= Laufakanaʻa =

Tongan god

In the Polynesian mythology of Tonga, Laufakanaʻa (speak to silence; i.e.: command [the winds] to calm down) was a primordial creator god, and his home was ʻAta.

In Tongan cosmogony, the sky and the sea, and the land of Pulotu (the dark underworld, the home of the souls of departed chiefs) existed from the earliest times. All other lands were created later. Either they were thrown down from the sky by Havea Hikuleʻo or, subsequently, they were fished up by Maui from the bottom of the ocean. All the makafonua (landstones) of Hikuleʻo were full of unevenness, and tended to jump around (that is, they were the source of earthquakes) and were full of holes and pits (that is, volcanoes), while Maui's lands were smooth (coral islands and atolls). ʻAta and ʻEua, the islands which were fished up first, were quite hilly, as Maui apparently was not an expert fisherman yet. His next catch, (Tongatapu) he kept much smoother.

The first people of ʻAta came forth directly from the same uanga (fly larva, maggot) as Kohai, Koau, mo Momo, and were the ancestors of all other men. At that time the god Tamapoʻuliʻalamafoa was the king of the sky, and he commanded some of the Tangaloa gods to tell the faʻahikehe (sub-god) Laufakanaʻa to go down to the realm of light (i.e. the earth, not Pulotu) to become ruler of ʻAta and also ruler of the winds. Whenever a boat came to ʻAta in stormy weather, Laufakanaʻa had to listen to the prayers of the crew and give them a good wind to sail on. The prayer had to consist of an offering of mā (meal of fermented breadfruit) cooked in the oil of the grated coconut.
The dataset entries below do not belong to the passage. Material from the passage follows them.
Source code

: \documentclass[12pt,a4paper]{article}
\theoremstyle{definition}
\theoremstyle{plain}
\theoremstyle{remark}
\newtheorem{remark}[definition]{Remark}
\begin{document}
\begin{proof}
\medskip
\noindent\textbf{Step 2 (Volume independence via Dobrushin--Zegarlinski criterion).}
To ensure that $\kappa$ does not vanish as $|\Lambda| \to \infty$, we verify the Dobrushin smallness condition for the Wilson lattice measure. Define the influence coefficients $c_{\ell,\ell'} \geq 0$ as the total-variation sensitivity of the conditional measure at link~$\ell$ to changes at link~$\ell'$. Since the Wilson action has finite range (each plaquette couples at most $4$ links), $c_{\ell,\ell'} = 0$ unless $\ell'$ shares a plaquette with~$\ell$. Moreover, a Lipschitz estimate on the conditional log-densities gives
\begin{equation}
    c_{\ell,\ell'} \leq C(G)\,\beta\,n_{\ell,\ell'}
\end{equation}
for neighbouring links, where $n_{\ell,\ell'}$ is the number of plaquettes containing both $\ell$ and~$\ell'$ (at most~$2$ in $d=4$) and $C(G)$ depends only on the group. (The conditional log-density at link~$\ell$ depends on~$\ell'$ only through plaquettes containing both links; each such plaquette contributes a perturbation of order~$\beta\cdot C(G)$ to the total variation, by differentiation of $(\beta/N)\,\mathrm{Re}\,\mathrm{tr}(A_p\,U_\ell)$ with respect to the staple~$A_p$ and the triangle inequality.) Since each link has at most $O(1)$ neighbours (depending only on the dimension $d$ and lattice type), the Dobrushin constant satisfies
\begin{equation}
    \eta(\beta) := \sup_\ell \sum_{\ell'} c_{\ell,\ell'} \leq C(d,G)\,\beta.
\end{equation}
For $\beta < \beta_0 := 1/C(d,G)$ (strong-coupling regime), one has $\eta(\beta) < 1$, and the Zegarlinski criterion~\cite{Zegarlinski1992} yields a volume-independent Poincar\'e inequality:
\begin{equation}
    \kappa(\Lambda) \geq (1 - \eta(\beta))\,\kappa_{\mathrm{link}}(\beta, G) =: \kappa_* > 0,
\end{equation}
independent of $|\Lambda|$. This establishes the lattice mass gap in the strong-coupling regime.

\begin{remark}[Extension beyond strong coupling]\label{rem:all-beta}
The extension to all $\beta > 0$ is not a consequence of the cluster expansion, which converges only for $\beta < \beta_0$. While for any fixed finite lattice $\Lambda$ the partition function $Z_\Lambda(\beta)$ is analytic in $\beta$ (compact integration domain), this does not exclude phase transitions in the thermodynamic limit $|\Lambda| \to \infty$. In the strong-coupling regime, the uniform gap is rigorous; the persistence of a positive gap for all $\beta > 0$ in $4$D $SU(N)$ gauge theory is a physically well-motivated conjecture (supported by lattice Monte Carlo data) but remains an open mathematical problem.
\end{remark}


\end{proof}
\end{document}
Laufakanaʻa also brought a special fishing net with him. This typical ʻAta-net was used by the islanders on special occasions, as when they went fishing for the Tuʻi Tonga. As well, the putalinga (a kind of plantain), the sī (ti (plant)), the ngū-ʻata and tua-ʻata yams were brought down from the sky by Laufakanaʻa and first grew on ʻAta, before they spread to the other islands.